Syaikh Al-Albani menegaskan : “Makna inilah yang terambil dari hadits tersebut. Diperkuat makna ini dengan hujjah Aisyah terhadap Masruq melarang puasa pada hari Arafah karena khawatir pada saat itu hari nahr (10 Dzulhijah). Aisyah menerangkan kepadanya bahwa pendapatnya tidak dianggap dan wajib atasnya untuk mengikuti jama’ah. Aisyah berkata : “Nahr adalah hari manusia menyembelih kurban dan Iedul Fithri adalah hari manusia berbuka.” (Silsilah Al-Hadits As-Shahihah 1/443-444)

Akan tetapi jika seseorang tinggal disuatu tempat yang tidak ada orang kecuali dia, apabila ia melihat hilal, maka wajib berpuasa karena dia sendirian di sana. Sebagaimana perkataan Syaikhul Islam Ibnu Taimiyyah dalam Majmu’ fatawa 25/117.

Terkadang seorang Imam meremehkan ketika disampaikan penetapan hilal dengan menolak persaksian orang yang adil, bisa jadi karena tidak mau membahas tentang keadilannya atau karena politik dan sebaginya dari alasan-alasan yang tidak syar’i, maka bagaimana hukumnya ?

Syaikhul Islam Ibnu Taimiyah dalam hal ini mengatakan : “Apa yang sudah menjadi ketetapan sebuah hukum tidak berbeda keadaannya pada orang yang diikuti dalam ru’yah hilal. Sama saja dia seorang mujtahid yang benar atau salah, atau melampaui batas. Tentang masalah apabila hilal tidak tampak dan tidak diumumkan padahal manusia sangat bersemangat mencarinya telah tersebut dalam As-Shahihah bahwa Nabi Shallallahu ‘Alaihi wa Sallam bersabda tentang para imam : Mereka (para imam) shalat bersama kalian, jika mereka benar maka pahala bagi kalian dan mereka, dan jika salah maka pahala bagi kalian dan dosa atas mereka.” Maka kesalahan dan pelampauan batas adalah atas mereka bukan atas kaum muslimin yang tidak salah dan tidak melampaui batas.” (Majmu’ Fatawa, 25/206)

Jika timbul pertanyaan bagaimana hukum puasa pada hari mendung, pada saat hilal terhalang oleh awan sedangkan pada waktu itu malam yang ke 30 dari bulan Sya’ban ?

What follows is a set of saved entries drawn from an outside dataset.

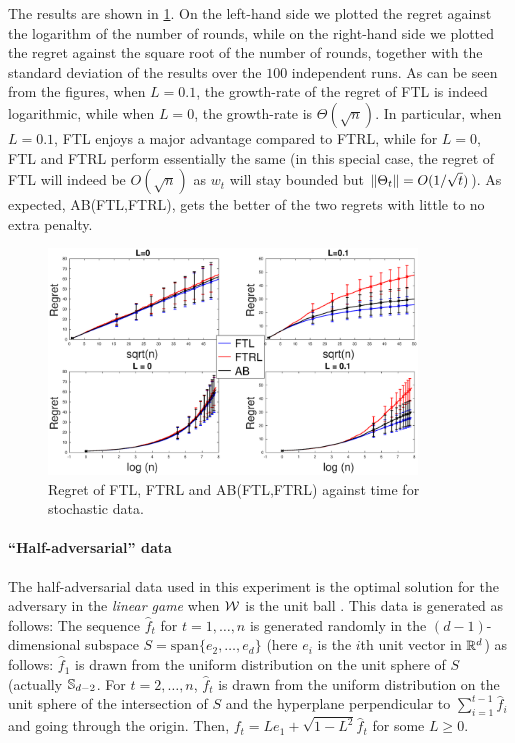 The results are shown in \cref{res:stoch}.
On the left-hand side we plotted the regret against the logarithm of the number of rounds, while on the right-hand side
we plotted the regret against the square root of the number of rounds, together with the standard deviation of the results
over the $100$ independent runs.
As can be seen from the figures,
when $L=0.1$, the growth-rate of the regret of FTL is indeed logarithmic, while when $L=0$, the growth-rate is
$\Theta(\sqrt{n})$. In particular, when $L=0.1$, FTL enjoys a major advantage compared to FTRL,
while for $L=0$, FTL and FTRL perform essentially the same (in this special case, the regret of FTL will indeed 
be $O(\sqrt{n})$ as $w_t$ will stay bounded but $\left\| \Theta_t \right\| = O(1/\sqrt{t})$).
As expected, AB(FTL,FTRL), gets the better of the two regrets with little to no extra penalty.

\begin{figure}[th]
	\centering
	\includegraphics[height = 6cm]{figures/ExpResults/Stoc_normalized}
	\caption{Regret of FTL, FTRL and AB(FTL,FTRL) against time for stochastic data. \label{res:stoch}}
\end{figure}

\paragraph{``Half-adversarial'' data}
The half-adversarial data used in this experiment is the optimal solution for the adversary 
in the \emph{linear game} when $\mathcal{W}$ is the unit ball \citep{abernethy2008optimal}. 
This data is generated as follows:
The sequence $\hat{f}_t$ for $t = 1, \ldots, n$ is generated randomly
in the $(d-1)$-dimensional subspace $S = \text{span}\{e_2, \ldots, e_d\}$ (here $e_i$ is the $i$th unit vector in $\mathbb{R}^d$) as follows:
$\hat{f}_1$ is drawn from the uniform distribution on the unit sphere of $S$ (actually $\mathbb{S}_{d-2}$. 
For $t = 2, \ldots, n$, $\hat{f}_t$ is drawn from the uniform distribution on the unit sphere
of the intersection of $S$ and the hyperplane perpendicular to $\sum_{i=1}^{t-1} \hat{f}_i$ and going through the origin.
Then, $f_t = Le_1 + \sqrt{1-L^2} \hat{f}_t$ for some $L \ge 0$.

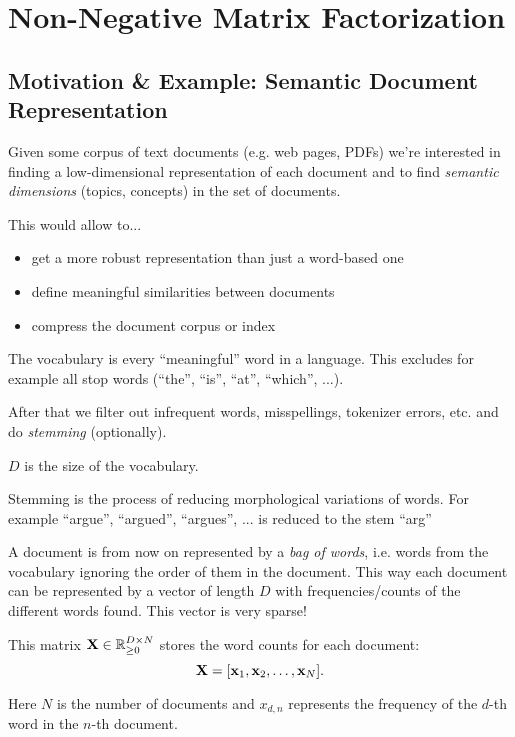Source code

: \chapter{Non-Negative Matrix Factorization}

\section{Motivation \& Example: Semantic Document Representation}
Given some corpus of text documents (e.g. web pages, PDFs) we're interested in finding a low-dimensional representation of each document and to find \textit{semantic dimensions} (topics, concepts) in the set of documents.

This would allow to...
\begin{itemize}
\item get a more robust representation than just a word-based one
\item define meaningful similarities between documents
\item compress the document corpus or index
\end{itemize}

\begin{definition}[Vocabulary]
The vocabulary is every ``meaningful'' word in a language. This excludes for example all stop words (``the'', ``is'', ``at'', ``which'', ...).

After that we filter out infrequent words, misspellings, tokenizer errors, etc. and do \textit{stemming} (optionally).

\(D\) is the size of the vocabulary.
\end{definition}

\begin{remark}[Stemming]
Stemming is the process of reducing morphological variations of words. For example ``argue'', ``argued'', ``argues'', ... is reduced to the stem ``arg''
\end{remark}

A document is from now on represented by a \textit{bag of words}, i.e. words from the vocabulary ignoring the order of them in the document. This way each document can be represented by a vector of length \(D\) with frequencies/counts of the different words found. This vector is very sparse!

\begin{definition}
This matrix \(\boldsymbol{\mathrm{X}} \in \mathbb{R}_{\geq 0}^{D \times N}\) stores the word counts for each document:
\[
\boldsymbol{\mathrm{X}} = [\boldsymbol{\mathrm{x}}_1, \boldsymbol{\mathrm{x}}_2, \ldots, \boldsymbol{\mathrm{x}}_N].
\]

Here \(N\) is the number of documents and \(x_{d,n}\) represents the frequency of the \(d\)-th word in the \(n\)-th document.
\end{definition}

Dalam permasalahan ini, Abdullah bin Abdurrahman Ali Bassam menerangkan dalam kitab beliau Taudlihul Ahkam 1/139 sebagai berikut :
“Pendapat yang masyhur dalam madzhab Imam Ahmad adalah wajib puasa pada waktu itu. Pengikut-pengikut beliau membela madzhabnya dan membantah hujjah orang yang menyelisihinya. Pendapat ini berdalil dengan hadits Ibnu Umar radhiallahu ‘anhuma yang ada dalam Shahihain bahwa Nabi Shallallahu ‘Alaihi wa Sallam bersabda : “Apabila kalian melihat hilal (Ramadhan), maka puasalah dan apabila melihatnya (hilal Syawal) maka berbukalah. Jika mendung atas kalian maka kira-kirakanlah.” Dengan persempit bulan Sya’ban menjadi 29 hari.

Sedangkan Imam Malik, Syafi’I dan Hanafi berpendapat bahwa tidak disyari’atkannya puasa pada waktu itu, karena pada waktu itu adalah waktu keraguan yang dilarang puasa padanya. Mereka berdalil dengan hadits Ammar yang diriwayatkan oleh Ashabus Sunan : “Barang siapa berpuasa pada hari yang diragukan, maka dia sungguh telah bermaksiat kepada Abul Qasim Shallallahu ‘Alaihi wa Sallam .” Pendapat inilah pendapat Imam Ahmad yang sebenarnya.

Ibnu Qudamah berkata dalam Al-Mughni bahwa riwayat dari Imam Ahmad menyatakan bahwa pada waktu itu puasa tidak wajib dan jika dia puasa, maka tidak dianggap puasa Ramadhan. Inilah pendapat kebanyakan ahlul ilmi (ulama).

Syaikhul Islam Ibnu Taimiyyah menyatakan : “Tidak berpuasa (pada saat itu) adalah madzhab Imam Ahmad. Imam Ahmad juga mengatakan bahwa berpuasa pada hari yang diragukan adalah mendahului Ramadhan dengan puasa satu hari. Sungguh Nabi Shallallahu ‘Alaihi wa Sallam telah melarang hal itu. Yang masih diragukan adalah tentang wajibnya berpuasa pada hari itu, padahal tidak wajib dilakukan bahkan yang disunnahkan adalah meninggalkannya …. Kalau dikatakan boleh dua perkara, maka sunnah untuk berbuka itu lebih utama.”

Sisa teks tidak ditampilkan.